La riduzione della larghezza della strada carrabile consente di ottenere marciapiedi molto più larghi che possono ospitare i dehor dei numerosi locali bar/ristoranti presenti. Si prevede la collocazione Un doppio filare di alberi a sostituzione delle alberature esistenti di dimensioni importanti. Si propone di utilizzare l'albero di ippocastano che, oltre a essere un recupero della memoria storica riuscirà in breve tempo a sostituire i grossi alberi di platano esistenti.

Si prevede una pavimentazione tutta sullo stesso filo (senza l’usuale gradino del marciapiede) con una parte centrale in cubetti di serizzo delimitata da grosse fasce di acciottolato;. La parte di strada tra le fasce e la cortina dei fabbricati sarà pavimentata in lastre di pietra (si prevede di recuperare tutte le lastre presenti e ricollocarle). I problemi di viabilità maggiori si concentrano in corrispondenza degli ingressi alle scuole (via C. Battisti) e al Collegio Rosmini; in questa zona si prevede di individuare una serie di parcheggi in linea per consentire la sosta temporanea, risulta

indispensabile delimitare questi spazi con idonei elementi di arredo urbano.

L'illuminazione di tipo stradale, con pali alti oltre 10 m., è prevista lungo il lato a nord. Un secondo livello di illuminazione di tipo urbano realizzato con fonti luminose poste alla testa di pali alti circa 3m. È prevista lungo il marciapiede del lato sud, più largo e con le vetrine dei negozi e tavolini dei bar. Lungo questo marciapiede si concentra la maggior parte dell'arredo urbano con sedute a panchina con schienale in legno di tipo classico.

La collocazione di elementi di arredo e illuminazione deve tenere conto della possibilità di posizionamento delle bancarelle del mercato del sabato che si prevede con circolazione dei pedoni lungo il perimetro dello spazio mercato.

La via Mattarella

Nell’attraversamento della tangenziale vengono eliminate tutte le recenti isole spartitraffico eliminando la rotonda e sostituendola con un impianto semaforico. L’organizzazione della viabilità è dato dal disegno evidente della pavimentazione (dove possibile a filo) e delle aree verdi.

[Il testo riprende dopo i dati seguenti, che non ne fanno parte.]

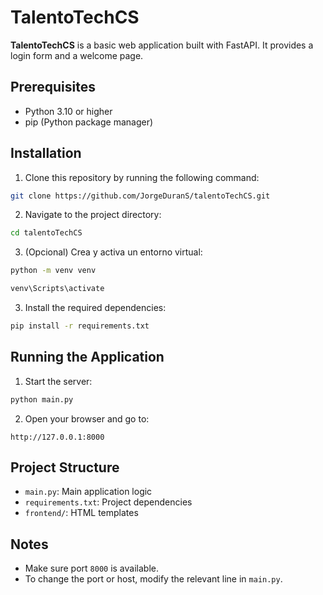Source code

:# TalentoTechCS

**TalentoTechCS** is a basic web application built with FastAPI. It provides a login form and a welcome page.

## Prerequisites

- Python 3.10 or higher  
- pip (Python package manager)

## Installation

1. Clone this repository by running the following command:

```bash
git clone https://github.com/JorgeDuranS/talentoTechCS.git
```

2. Navigate to the project directory:

```bash
cd talentoTechCS
```

3. (Opcional) Crea y activa un entorno virtual:

```bash
python -m venv venv
```

```bash
venv\Scripts\activate
```
3. Install the required dependencies:

```bash
pip install -r requirements.txt
```

## Running the Application

1. Start the server:

```bash
python main.py
```

2. Open your browser and go to:

```
http://127.0.0.1:8000
```

## Project Structure

- `main.py`: Main application logic  
- `requirements.txt`: Project dependencies  
- `frontend/`: HTML templates

## Notes

- Make sure port `8000` is available.
- To change the port or host, modify the relevant line in `main.py`.
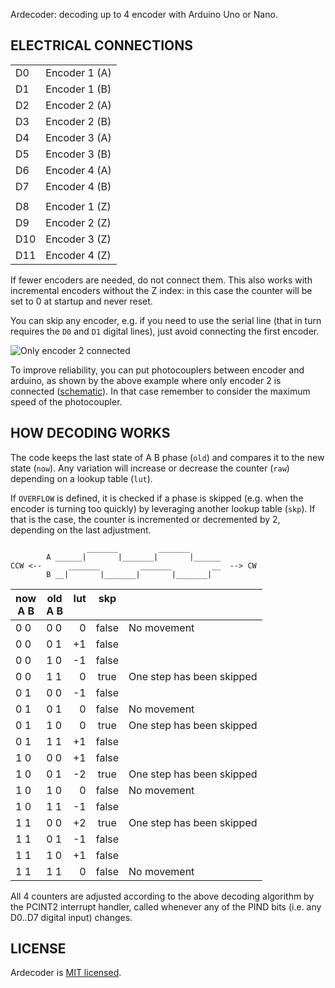 Ardecoder: decoding up to 4 encoder with Arduino Uno or Nano.


ELECTRICAL CONNECTIONS
----------------------

|     |               |
| --- | ------------- |
| D0  | Encoder 1 (A) |
| D1  | Encoder 1 (B) |
| D2  | Encoder 2 (A) |
| D3  | Encoder 2 (B) |
| D4  | Encoder 3 (A) |
| D5  | Encoder 3 (B) |
| D6  | Encoder 4 (A) |
| D7  | Encoder 4 (B) |
|     |               |
| D8  | Encoder 1 (Z) |
| D9  | Encoder 2 (Z) |
| D10 | Encoder 3 (Z) |
| D11 | Encoder 4 (Z) |

If fewer encoders are needed, do not connect them. This also works with
incremental encoders without the Z index: in this case the counter will
be set to 0 at startup and never reset.

You can skip any encoder, e.g. if you need to use the serial line (that
in turn requires the `D0` and `D1` digital lines), just avoid connecting
the first encoder.

![Only encoder 2 connected](https://github.com/ntd/ardecoder/tree/master/photo.jpeg)

To improve reliability, you can put photocouplers between encoder and
arduino, as shown by the above example where only encoder 2 is connected
([schematic](https://github.com/ntd/ardecoder/tree/master/ardecoder.pdf)).
In that case remember to consider the maximum speed of the photocoupler.


HOW DECODING WORKS
------------------

The code keeps the last state of A B phase (`old`) and compares it to
the new state (`now`). Any variation will increase or decrease the
counter (`raw`) depending on a lookup table (`lut`).

If `OVERFLOW` is defined, it is checked if a phase is skipped (e.g. when
the encoder is turning too quickly) by leveraging another lookup table
(`skp`). If that is the case, the counter is incremented or decremented
by 2, depending on the last adjustment.

```
                 _______         _______
        A ______|       |_______|       |______
CCW <--      _______         _______         __  --> CW
        B __|       |_______|       |_______|
```

| now<br>A B | old<br>A B | lut<br>&nbsp; | skp<br>&nbsp;  | |
| --- | --- | ---:|:-----:| ---
| 0 0 | 0 0 |   0 | false |  No movement
| 0 0 | 0 1 |  +1 | false |
| 0 0 | 1 0 |  -1 | false |
| 0 0 | 1 1 |   0 |  true |  One step has been skipped
| 0 1 | 0 0 |  -1 | false |
| 0 1 | 0 1 |   0 | false |  No movement
| 0 1 | 1 0 |   0 |  true |  One step has been skipped
| 0 1 | 1 1 |  +1 | false |
| 1 0 | 0 0 |  +1 | false |
| 1 0 | 0 1 |  -2 |  true |  One step has been skipped
| 1 0 | 1 0 |   0 | false |  No movement
| 1 0 | 1 1 |  -1 | false |
| 1 1 | 0 0 |  +2 |  true |  One step has been skipped
| 1 1 | 0 1 |  -1 | false |
| 1 1 | 1 0 |  +1 | false |
| 1 1 | 1 1 |   0 | false |  No movement

All 4 counters are adjusted according to the above decoding algorithm by
the PCINT2 interrupt handler, called whenever any of the PIND bits (i.e.
any D0..D7 digital input) changes.


LICENSE
-------

Ardecoder is [MIT licensed](./LICENSE).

Nelle due aree laterali all'incrocio vengono disegnate due aiuola con il logo dell'Unesco e la scritta “Sacri Monti Calvario” in modo da sottolineare la presenza di un'area di grande interesse turistico-culturale. Dopo l'attraversamento della tangenziale la strada veicolare rimane a senso unico ma con sezione più stretta anche in considerazione della progressiva limitazione al traffico della via con la futura apertura di altra strada.

La via Al Calvario

Con questo intervento si vuole dare una immagine completamente diversa a questi spazi valorizzando le emergenze architettoniche presenti (1°, 2° e 3° cappella della via Crucis e fabbricato di proprietà dell’Ente Parco a destinazione di accoglienza turistica) attraverso l’inserimento di nuova pavimentazione in pietra e nuove alberature.

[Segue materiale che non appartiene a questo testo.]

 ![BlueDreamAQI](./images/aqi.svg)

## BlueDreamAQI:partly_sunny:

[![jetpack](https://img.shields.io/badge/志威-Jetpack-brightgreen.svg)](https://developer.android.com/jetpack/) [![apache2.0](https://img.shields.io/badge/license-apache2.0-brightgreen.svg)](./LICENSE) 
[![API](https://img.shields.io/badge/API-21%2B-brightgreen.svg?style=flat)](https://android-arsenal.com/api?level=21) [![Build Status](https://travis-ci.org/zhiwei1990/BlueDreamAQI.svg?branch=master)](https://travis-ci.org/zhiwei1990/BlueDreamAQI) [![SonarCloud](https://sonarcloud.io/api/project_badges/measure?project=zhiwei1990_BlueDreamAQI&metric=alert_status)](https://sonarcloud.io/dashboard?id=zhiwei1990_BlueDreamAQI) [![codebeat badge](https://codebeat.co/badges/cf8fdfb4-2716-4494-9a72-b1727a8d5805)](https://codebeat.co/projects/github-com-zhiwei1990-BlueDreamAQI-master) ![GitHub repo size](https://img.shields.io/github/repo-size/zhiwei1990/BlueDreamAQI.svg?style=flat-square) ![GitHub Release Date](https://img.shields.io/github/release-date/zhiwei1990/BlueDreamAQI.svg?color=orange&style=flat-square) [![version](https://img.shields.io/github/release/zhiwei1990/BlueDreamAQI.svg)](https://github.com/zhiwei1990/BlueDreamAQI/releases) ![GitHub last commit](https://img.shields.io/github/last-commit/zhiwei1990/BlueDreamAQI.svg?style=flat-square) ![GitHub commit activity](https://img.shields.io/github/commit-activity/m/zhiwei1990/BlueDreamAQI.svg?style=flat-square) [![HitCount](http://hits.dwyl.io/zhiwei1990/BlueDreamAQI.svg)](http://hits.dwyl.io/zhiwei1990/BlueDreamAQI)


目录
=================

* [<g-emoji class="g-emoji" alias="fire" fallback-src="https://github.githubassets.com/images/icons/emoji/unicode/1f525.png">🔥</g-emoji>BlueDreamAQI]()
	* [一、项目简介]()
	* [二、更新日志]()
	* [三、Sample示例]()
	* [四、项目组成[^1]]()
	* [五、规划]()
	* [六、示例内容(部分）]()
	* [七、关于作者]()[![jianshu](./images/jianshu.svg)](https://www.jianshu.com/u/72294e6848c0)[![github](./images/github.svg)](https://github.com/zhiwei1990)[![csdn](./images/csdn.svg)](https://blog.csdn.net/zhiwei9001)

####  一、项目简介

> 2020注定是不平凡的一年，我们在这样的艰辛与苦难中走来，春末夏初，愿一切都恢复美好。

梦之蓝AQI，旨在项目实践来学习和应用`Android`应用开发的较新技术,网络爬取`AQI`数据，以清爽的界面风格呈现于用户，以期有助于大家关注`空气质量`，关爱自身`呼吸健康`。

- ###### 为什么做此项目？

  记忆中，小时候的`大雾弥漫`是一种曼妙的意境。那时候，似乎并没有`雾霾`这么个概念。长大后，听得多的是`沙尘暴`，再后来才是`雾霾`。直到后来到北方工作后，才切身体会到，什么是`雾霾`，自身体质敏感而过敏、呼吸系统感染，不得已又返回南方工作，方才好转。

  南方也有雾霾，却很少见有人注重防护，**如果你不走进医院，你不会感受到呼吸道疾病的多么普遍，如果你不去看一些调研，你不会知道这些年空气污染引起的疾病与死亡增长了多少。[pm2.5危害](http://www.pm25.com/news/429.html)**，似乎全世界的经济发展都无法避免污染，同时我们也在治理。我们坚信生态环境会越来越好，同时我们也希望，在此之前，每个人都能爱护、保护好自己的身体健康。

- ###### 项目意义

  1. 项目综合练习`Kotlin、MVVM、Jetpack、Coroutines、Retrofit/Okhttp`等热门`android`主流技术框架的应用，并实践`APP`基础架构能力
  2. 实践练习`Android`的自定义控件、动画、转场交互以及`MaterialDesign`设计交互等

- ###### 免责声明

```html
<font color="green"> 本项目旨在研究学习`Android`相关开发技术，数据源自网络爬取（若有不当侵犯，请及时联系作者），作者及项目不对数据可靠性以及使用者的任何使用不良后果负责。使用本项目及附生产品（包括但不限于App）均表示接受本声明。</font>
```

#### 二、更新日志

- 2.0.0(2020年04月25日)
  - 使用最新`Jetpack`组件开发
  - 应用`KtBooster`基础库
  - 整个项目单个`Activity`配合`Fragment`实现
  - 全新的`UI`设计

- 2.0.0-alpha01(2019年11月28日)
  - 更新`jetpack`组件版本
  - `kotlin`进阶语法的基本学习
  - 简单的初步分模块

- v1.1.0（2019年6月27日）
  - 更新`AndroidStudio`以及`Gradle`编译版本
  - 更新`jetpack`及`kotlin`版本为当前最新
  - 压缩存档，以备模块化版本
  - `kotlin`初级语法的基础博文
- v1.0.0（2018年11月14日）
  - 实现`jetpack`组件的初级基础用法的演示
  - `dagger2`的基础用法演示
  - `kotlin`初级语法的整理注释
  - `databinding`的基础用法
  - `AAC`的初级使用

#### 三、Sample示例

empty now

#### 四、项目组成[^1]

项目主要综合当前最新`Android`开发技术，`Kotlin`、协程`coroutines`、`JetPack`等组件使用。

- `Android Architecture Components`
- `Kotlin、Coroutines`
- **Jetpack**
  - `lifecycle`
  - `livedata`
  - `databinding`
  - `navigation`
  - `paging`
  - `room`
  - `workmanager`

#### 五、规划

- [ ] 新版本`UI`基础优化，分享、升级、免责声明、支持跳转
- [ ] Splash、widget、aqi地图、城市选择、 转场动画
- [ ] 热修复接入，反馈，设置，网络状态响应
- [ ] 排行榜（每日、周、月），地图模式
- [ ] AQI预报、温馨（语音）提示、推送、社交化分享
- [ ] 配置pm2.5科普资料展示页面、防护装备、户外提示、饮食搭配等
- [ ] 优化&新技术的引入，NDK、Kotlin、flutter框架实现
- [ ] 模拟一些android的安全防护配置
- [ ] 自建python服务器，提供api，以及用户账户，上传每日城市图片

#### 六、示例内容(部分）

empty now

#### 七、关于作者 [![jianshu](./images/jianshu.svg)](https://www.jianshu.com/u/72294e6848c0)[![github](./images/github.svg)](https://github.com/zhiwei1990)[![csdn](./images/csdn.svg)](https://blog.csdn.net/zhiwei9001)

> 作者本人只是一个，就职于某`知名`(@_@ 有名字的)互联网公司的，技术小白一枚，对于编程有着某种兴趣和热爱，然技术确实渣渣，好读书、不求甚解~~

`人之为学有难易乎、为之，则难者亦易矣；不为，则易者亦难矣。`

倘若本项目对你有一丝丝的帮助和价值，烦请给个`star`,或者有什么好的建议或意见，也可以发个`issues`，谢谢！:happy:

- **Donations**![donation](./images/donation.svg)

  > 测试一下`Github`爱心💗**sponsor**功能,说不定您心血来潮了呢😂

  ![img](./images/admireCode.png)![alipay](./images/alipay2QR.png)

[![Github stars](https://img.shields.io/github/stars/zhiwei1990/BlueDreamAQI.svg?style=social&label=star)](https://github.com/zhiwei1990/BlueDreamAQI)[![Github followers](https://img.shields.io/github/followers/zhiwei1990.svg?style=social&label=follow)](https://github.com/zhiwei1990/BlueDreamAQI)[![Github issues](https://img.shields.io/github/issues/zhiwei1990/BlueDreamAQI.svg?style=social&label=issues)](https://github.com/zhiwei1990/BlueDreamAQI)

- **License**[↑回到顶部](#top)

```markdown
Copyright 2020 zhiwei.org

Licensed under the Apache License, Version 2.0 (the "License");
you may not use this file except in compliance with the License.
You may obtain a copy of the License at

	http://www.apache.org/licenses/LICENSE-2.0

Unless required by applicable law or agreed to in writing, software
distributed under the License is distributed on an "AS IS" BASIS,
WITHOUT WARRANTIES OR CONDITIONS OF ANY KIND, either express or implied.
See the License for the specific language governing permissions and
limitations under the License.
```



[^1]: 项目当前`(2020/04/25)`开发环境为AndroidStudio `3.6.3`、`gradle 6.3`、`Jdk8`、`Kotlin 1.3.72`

La presenza delle cappelle della via Crucis ha portato alla soluzione di prolungare fino alla partenza e quindi in corrispondenza della prima cappella il disegno della trottatoia che raggiunge la sommità del monte Calvario. In questo caso, essendo pianeggiante, si sostituiscono i conci a spacco tra le trottatoie con i cubetti di serizzo, uniformando con il resto della pavimentazione. Il disegno di questa strada si rapporta alla collocazione delle tre cappelle valorizzandole attraverso la prospettiva centrale creata.

Lungo i lati si introducono brevi filari di alberature o piccoli giardini attrezzati. Lo slargo esistente in corrispondenza dell’incrocio con via Fontana buona viene ridisegnato inserendo una aiuola verde con un albero a foglia caduca che avrà anche l’effetto di allontanare la presenza dell’edificio privato che, per la sua posizione in asse alla via Mattarella, risulta particolarmente incombente. Il tratto verso la via Mattarella viene riproporzionato mediante l’inserimento di un altro filare alberato che sposta l’asse della via sulla 2° cappella e porta in secondo piano l’autorimessa posta di fronte alla 1° cappella che viene liberata da elementi di disturbo".